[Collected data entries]
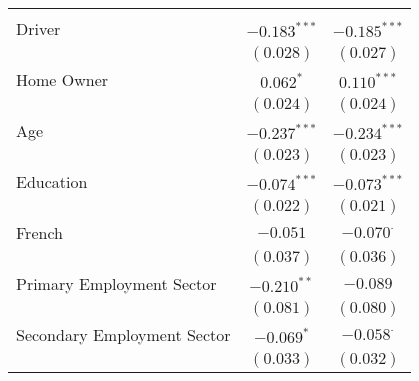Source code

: \begin{center}
\begin{tiny}
\begin{longtable}{l@{} c@{} c@{}}
                                                                                                       &                  &                  \\
\quad Driver                                                                                           & $-0.183^{***}$   & $-0.185^{***}$   \\
                                                                                                       & $(0.028)$        & $(0.027)$        \\
\quad Home Owner                                                                                       & $0.062^{*}$      & $0.110^{***}$    \\
                                                                                                       & $(0.024)$        & $(0.024)$        \\
\quad Age                                                                                              & $-0.237^{***}$   & $-0.234^{***}$   \\
                                                                                                       & $(0.023)$        & $(0.023)$        \\
\quad Education                                                                                        & $-0.074^{***}$   & $-0.073^{***}$   \\
                                                                                                       & $(0.022)$        & $(0.021)$        \\
\quad French                                                                                           & $-0.051$         & $-0.070^{\cdot}$ \\
                                                                                                       & $(0.037)$        & $(0.036)$        \\
\quad Primary Employment Sector                                                                        & $-0.210^{**}$    & $-0.089$         \\
                                                                                                       & $(0.081)$        & $(0.080)$        \\
\quad Secondary Employment Sector                                                                      & $-0.069^{*}$     & $-0.058^{\cdot}$ \\
                                                                                                       & $(0.033)$        & $(0.032)$        \\

\end{longtable}
\end{tiny}
\end{center}
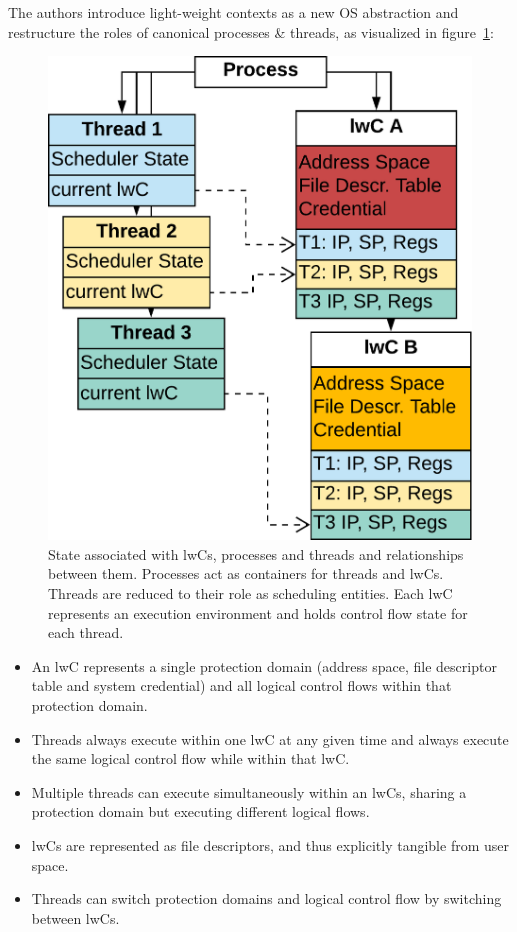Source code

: \documentclass[10pt,twocolumn,letter]{article}
\begin{document}
The authors introduce light-weight contexts as a new OS abstraction and restructure the roles of canonical processes \& threads, as visualized in figure~\ref{design:fig:lwcprocthreadrelationship}:

\begin{figure}[h]
  \label{design:fig:lwcprocthreadrelationship}
  \includegraphics[width=\linewidth]{fig/lwc-proc-thread-relationship}
  \caption{
    State associated with lwCs, processes and threads and relationships between them.
    Processes act as containers for threads and lwCs.
    Threads are reduced to their role as scheduling entities.
    Each lwC represents an execution environment and holds control flow state for each thread.
  }
\end{figure}

\begin{itemize}
\item An lwC represents a single protection domain (address space, file descriptor table and system credential) and all logical control flows within that protection domain.
\item Threads always execute within one lwC at any given time and always execute the same logical control flow while within that lwC.
\item Multiple threads can execute simultaneously within an lwCs, sharing a protection domain but executing different logical flows.
\item lwCs are represented as file descriptors, and thus explicitly tangible from user space.
\item Threads can switch protection domains and logical control flow by switching between lwCs.
\end{itemize}
\end{document}
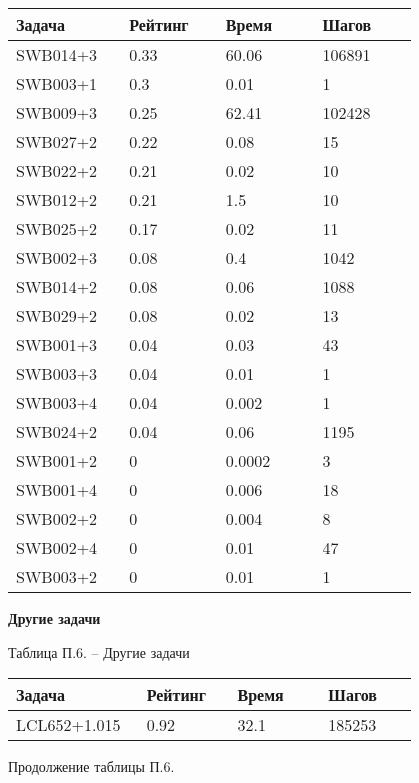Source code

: \begin{longtable}[H]{|p{0.2\linewidth}|p{0.2\linewidth}|p{0.2\linewidth}|p{0.2\linewidth}|}
\hline
\textbf{Задача} & \textbf{Рейтинг} & \textbf{Время} & \textbf{Шагов} \\
\hline
SWB014+3 &  0.33 &  60.06 &  106891 \\
\hline
SWB003+1 &  0.3 &  0.01 &  1 \\
\hline
SWB009+3 &  0.25 &  62.41 &  102428 \\
\hline
SWB027+2 &  0.22 &  0.08 &  15 \\
\hline
SWB022+2 &  0.21 &  0.02 &  10 \\
\hline
SWB012+2 &  0.21 &  1.5 &  10 \\
\hline
SWB025+2 &  0.17 &  0.02 &  11 \\
\hline
SWB002+3 &  0.08 &  0.4 &  1042 \\
\hline
SWB014+2 &  0.08 &  0.06 &  1088 \\
\hline
SWB029+2 &  0.08 &  0.02 &  13 \\
\hline
SWB001+3 &  0.04 &  0.03 &  43 \\
\hline
SWB003+3 &  0.04 &  0.01 &  1 \\
\hline
SWB003+4 &  0.04 &  0.002 &  1 \\
\hline
SWB024+2 &  0.04 &  0.06 &  1195 \\
\hline
SWB001+2 &  0 &  0.0002 &  3 \\
\hline
SWB001+4 &  0 &  0.006 &  18 \\
\hline
SWB002+2 &  0 &  0.004 &  8 \\
\hline
SWB002+4 &  0 &  0.01 &  47 \\
\hline
SWB003+2 &  0 &  0.01 &  1 \\
\hline
\end{longtable}




\textbf{Другие задачи}

\begin{center}
Таблица П.6. -- Другие задачи
\end{center}

\begin{longtable}[H]{|p{0.2\linewidth}|p{0.2\linewidth}|p{0.2\linewidth}|p{0.2\linewidth}|}
\hline
\textbf{Задача} & \textbf{Рейтинг} & \textbf{Время} & \textbf{Шагов} \\
\hline
LCL652+1.015 & 0.92 & 32.1 & 185253 \\
\hline
\end{longtable}
\begin{center}
Продолжение таблицы П.6.
\end{center}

### Task goal:
Go through the records above and, whenever a line includes the word "lwcprocthreadrelationship", copy it.

### Task solution:
The authors introduce light-weight contexts as a new OS abstraction and restructure the roles of canonical processes \& threads, as visualized in figure~\ref{design:fig:lwcprocthreadrelationship}:
  \label{design:fig:lwcprocthreadrelationship}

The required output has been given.